Animal companion? Spell selection? Would you modify the class from the way it's presented in the Player's Handbook?

-Gak Toid


----------



## Li Shenron (Mar 31, 2004)

Without going into HR modifications, I think that you can start by using burrowing animals as Animal Companion. This may not be easy however, because they are few on the list, and a burrowing animal is not exactly an underdark animal  :\ On the top of my hat I remember only (dire) badgers and dire rats. 
You should look around for feats in accessory books that let you take alternative Animal Companions, perhaps even vermins, or otherwise discuss with your DM about other animals that were not included on the list (bats, moles, giant lizards?). A dire mole...   
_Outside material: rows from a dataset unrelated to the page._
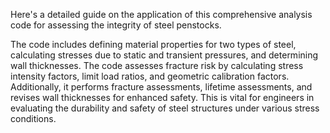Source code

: Here's a detailed guide on the application of this comprehensive analysis code for assessing the integrity of steel penstocks. 

The code includes defining material properties for two types of steel, calculating stresses due to static and transient pressures, and determining wall thicknesses. 
The code assesses fracture risk by calculating stress intensity factors, limit load ratios, and geometric calibration factors. 
Additionally, it performs fracture assessments, lifetime assessments, and revises wall thicknesses for enhanced safety. 
This is vital for engineers in evaluating the durability and safety of steel structures under various stress conditions.
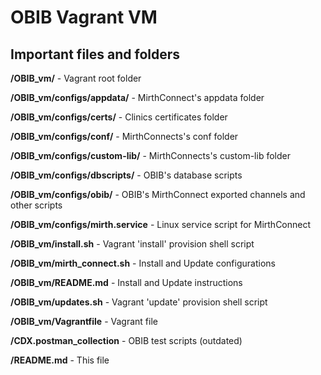 # OBIB Vagrant VM

## Important files and folders

**/OBIB_vm/** - Vagrant root folder

**/OBIB_vm/configs/appdata/** - MirthConnect's appdata folder

**/OBIB_vm/configs/certs/** - Clinics certificates folder

**/OBIB_vm/configs/conf/** - MirthConnects's conf folder

**/OBIB_vm/configs/custom-lib/** - MirthConnects's custom-lib folder

**/OBIB_vm/configs/dbscripts/** - OBIB's database scripts

**/OBIB_vm/configs/obib/** - OBIB's MirthConnect exported channels and other scripts

**/OBIB_vm/configs/mirth.service** - Linux service script for MirthConnect

**/OBIB_vm/install.sh** - Vagrant 'install' provision shell script

**/OBIB_vm/mirth_connect.sh** - Install and Update configurations

**/OBIB_vm/README.md** - Install and Update instructions

**/OBIB_vm/updates.sh** - Vagrant 'update' provision shell script

**/OBIB_vm/Vagrantfile** - Vagrant file

**/CDX.postman_collection** - OBIB test scripts (outdated)

**/README.md** - This file

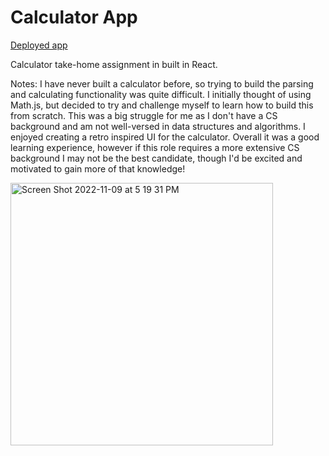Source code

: # Calculator App
[Deployed app](https://calculator-ruby-beta.vercel.app/)

Calculator take-home assignment in built in React. 

Notes: I have never built a calculator before, so trying to build the parsing and calculating functionality was quite difficult. I initially thought of using Math.js, but decided to try and challenge myself to learn how to build this from scratch. This was a big struggle for me as I don't have a CS background and am not well-versed in data structures and algorithms. I enjoyed creating a retro inspired UI for the calculator. Overall it was a good learning experience, however if this role requires a more extensive CS background I may not be the best candidate, though I'd be excited and motivated to gain more of that knowledge!

<img width="420" alt="Screen Shot 2022-11-09 at 5 19 31 PM" src="https://user-images.githubusercontent.com/97985027/200976981-052e0e05-287d-4d32-9fbf-83993dc592c2.png">


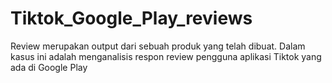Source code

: # Tiktok_Google_Play_reviews
Review merupakan output dari sebuah produk yang telah dibuat. Dalam kasus ini adalah menganalisis respon review pengguna aplikasi Tiktok yang ada di Google Play
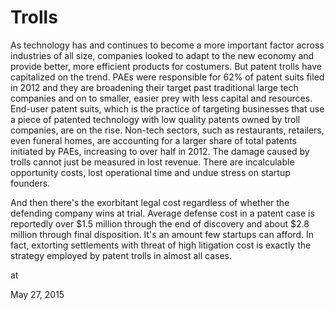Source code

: # Trolls
As technology has and continues to become a more important factor across industries of all size, companies looked to adapt to the new economy and provide better, more efficient products for costumers. But patent trolls have capitalized on the trend. PAEs were responsible for 62% of patent suits filed in 2012 and they are broadening their target past traditional large tech companies and on to smaller, easier prey with less capital and resources. End-user patent suits, which is the practice of targeting businesses that use a piece of patented technology with low quality patents owned by troll companies, are on the rise. Non-tech sectors, such as restaurants, retailers, even funeral homes, are accounting for a larger share of total patents initiated by PAEs, increasing to over half in 2012. The damage caused by trolls cannot just be measured in lost revenue. There are incalculable opportunity costs, lost operational time and undue stress on startup founders.

And then there's the exorbitant legal cost regardless of whether the defending company wins at trial. Average defense cost in a patent case is reportedly over $1.5 million through the end of discovery and about $2.8 million through final disposition. It's an amount few startups can afford. In fact, extorting settlements with threat of high litigation cost is exactly the strategy employed by patent trolls in almost all cases.









at

May 27, 2015















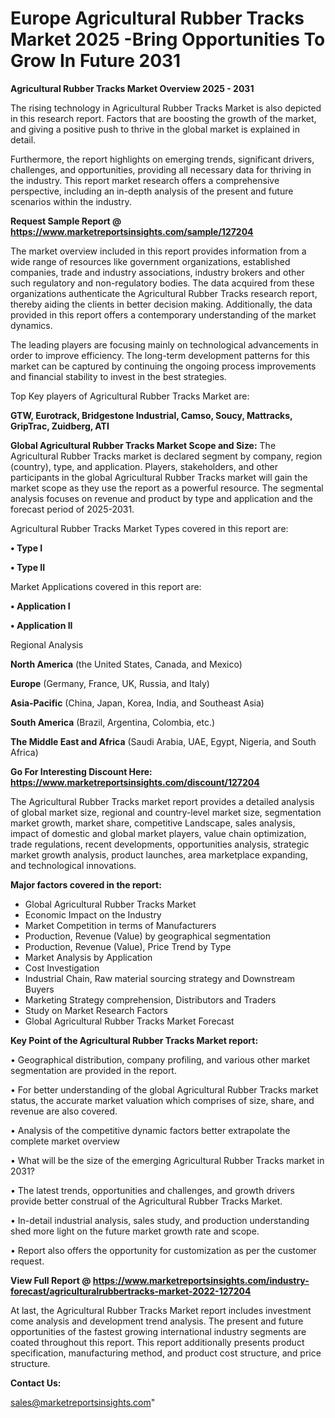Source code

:  # Europe Agricultural Rubber Tracks Market 2025 -Bring Opportunities To Grow In Future 2031

<Strong> Agricultural Rubber Tracks Market Overview 2025 - 2031</strong>

The rising technology in Agricultural Rubber Tracks Market is also depicted in this research report. Factors that are boosting the growth of the market, and giving a positive push to thrive in the global market is explained in detail.

Furthermore, the report highlights on emerging trends, significant drivers, challenges, and opportunities, providing all necessary data for thriving in the industry. This report market research offers a comprehensive perspective, including an in-depth analysis of the present and future scenarios within the industry.

<strong>Request Sample Report @ <a href=https://www.marketreportsinsights.com/sample/127204>https://www.marketreportsinsights.com/sample/127204</a></strong>

The market overview included in this report provides information from a wide range of resources like government organizations, established companies, trade and industry associations, industry brokers and other such regulatory and non-regulatory bodies. The data acquired from these organizations authenticate the Agricultural Rubber Tracks research report, thereby aiding the clients in better decision making. Additionally, the data provided in this report offers a contemporary understanding of the market dynamics.

The leading players are focusing mainly on technological advancements in order to improve efficiency. The long-term development patterns for this market can be captured by continuing the ongoing process improvements and financial stability to invest in the best strategies.

Top Key players of Agricultural Rubber Tracks Market are:

<strong>GTW, Eurotrack, Bridgestone Industrial, Camso, Soucy, Mattracks, GripTrac, Zuidberg, ATI</strong>

<strong><b>Global Agricultural Rubber Tracks Market Scope and Size:</b></strong>
The Agricultural Rubber Tracks market is declared segment by company, region (country), type, and application. Players, stakeholders, and other participants in the global Agricultural Rubber Tracks market will gain the market scope as they use the report as a powerful resource. The segmental analysis focuses on revenue and product by type and application and the forecast period of 2025-2031.

Agricultural Rubber Tracks Market Types covered in this report are:

<strong>• Type I

• Type II</strong>

Market Applications covered in this report are:

<strong>• Application I

• Application II</strong> 

Regional Analysis

<strong>North America</strong> (the United States, Canada, and Mexico)

<strong>Europe</strong> (Germany, France, UK, Russia, and Italy)

<strong>Asia-Pacific</strong> (China, Japan, Korea, India, and Southeast Asia)

<strong>South America</strong> (Brazil, Argentina, Colombia, etc.)

<strong>The Middle East and Africa</strong> (Saudi Arabia, UAE, Egypt, Nigeria, and South Africa)

<strong>Go For Interesting Discount Here: <a href=https://www.marketreportsinsights.com/discount/127204>https://www.marketreportsinsights.com/discount/127204</a></strong>

The Agricultural Rubber Tracks market report provides a detailed analysis of global market size, regional and country-level market size, segmentation market growth, market share, competitive Landscape, sales analysis, impact of domestic and global market players, value chain optimization, trade regulations, recent developments, opportunities analysis, strategic market growth analysis, product launches, area marketplace expanding, and technological innovations.

<strong><b>Major factors covered in the report:</b></strong>
<ul>
  <li>Global Agricultural Rubber Tracks Market </li>
  <li>Economic Impact on the Industry</li>
  <li>Market Competition in terms of Manufacturers</li>
  <li>Production, Revenue (Value) by geographical segmentation</li>
  <li>Production, Revenue (Value), Price Trend by Type</li>
  <li>Market Analysis by Application</li>
  <li>Cost Investigation</li>
  <li>Industrial Chain, Raw material sourcing strategy and Downstream Buyers</li>
  <li>Marketing Strategy comprehension, Distributors and Traders</li>
  <li>Study on Market Research Factors</li>
  <li>Global Agricultural Rubber Tracks Market Forecast</li>
</ul>

<strong><b>Key Point of the Agricultural Rubber Tracks Market report:</b></strong>

• Geographical distribution, company profiling, and various other market segmentation are provided in the report.

• For better understanding of the global Agricultural Rubber Tracks market status, the accurate market valuation which comprises of size, share, and revenue are also covered.

• Analysis of the competitive dynamic factors better extrapolate the complete market overview

• What will be the size of the emerging Agricultural Rubber Tracks market in 2031?

• The latest trends, opportunities and challenges, and growth drivers provide better construal of the Agricultural Rubber Tracks Market.

• In-detail industrial analysis, sales study, and production understanding shed more light on the future market growth rate and scope.

• Report also offers the opportunity for customization as per the customer request.

<strong><b>View Full Report @ <a href=https://www.marketreportsinsights.com/industry-forecast/agriculturalrubbertracks-market-2022-127204>https://www.marketreportsinsights.com/industry-forecast/agriculturalrubbertracks-market-2022-127204</a></b></strong>


At last, the Agricultural Rubber Tracks Market report includes investment come analysis and development trend analysis. The present and future opportunities of the fastest growing international industry segments are coated throughout this report. This report additionally presents product specification, manufacturing method, and product cost structure, and price structure.

<strong>Contact Us:</strong>

sales@marketreportsinsights.com"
In the same way, try to look for feats to extend the use of Wild Shape to vermins, oozes or even magical beasts. The only real underground creature that a Druid can wildshape into is the violet fungus   

For spells I guess you can easily modify the flavor to suit an underground druid, such as entangling with roots or passing goodtruffles to the party?


----------



## Liquidsabre (Mar 31, 2004)

You can prob keep the class the same just have it apply to the underground. Woodland stride for example wouldn't be for bushes but rocky and boulder strewn cavern floors would not impede the Druid. Trackless Step would be the same, shucks about everything else should work fine as is.

Animal companion would be an underdark creature naturally, maybe a cave bat to start. Later wildshape forms are only what Druid is familiar with in his terrain, so only underdark creatures there at first.


----------



## the Jester (Mar 31, 2004)

The 2ed Complete Book o' Druids was excellent and addressed this topic in some detail.  It's over there on the shelf and I'm lazy, however, so here's _my_ take on 'em, prolly substantially influenced by tCBoD.

Grey druids don't really need variant abilities, they need variant animals.  Underdarks are usually full of various animal creatures- lizard things, bat things, rat things, etc.  Perhaps there are dinosaurs hidden underground?  As a dm you might wanna stat up some new underdark denizens appropriate to the 'Grey Druids' and work up some of the details- dire moles or whatever.  

As to plant issues, keep in mind that dnd universes typically have _lots_ of cave fungi of various sort.  Image being entangled by sticky molds and mushrooms, or a druid using _tree step_ to go from one large mushroom to another miles away.  Especially if you limit teleportation and such in the Underdark, this can be a really good ability.


----------



## Dimwhit (Mar 31, 2004)

This is where Masters of the Wild really dropped the ball. They had a great opportunity to include variant versions of the Druid, and they didn't.

One player in one of our campaigns had a Drow Druid from the underdark. For a variation, the DM let him replace the animal features with vermin. So when wildshaping, he could turn into any vermin. His campanions were vermin, etc. It worked out really well.


----------



## Li Shenron (Apr 1, 2004)

By chance I looked into the Underdark book yesterday and I noticed there is a prestige class for druids which are oriented to vermins instead of animals. The class grants full spellcasting progression, expands the use of Handle Animal, Animal Empathy and Animal Companion to vermins, and gives a more or less equivalent Wild Shape with vermin forms.


----------



## Tatsukun (Apr 1, 2004)

The Quintessential Dwarf has the Deeping Driud, which is pretty cool. 
I think it's limited to dwarves, but you can change that. 

 -Tatsu


----------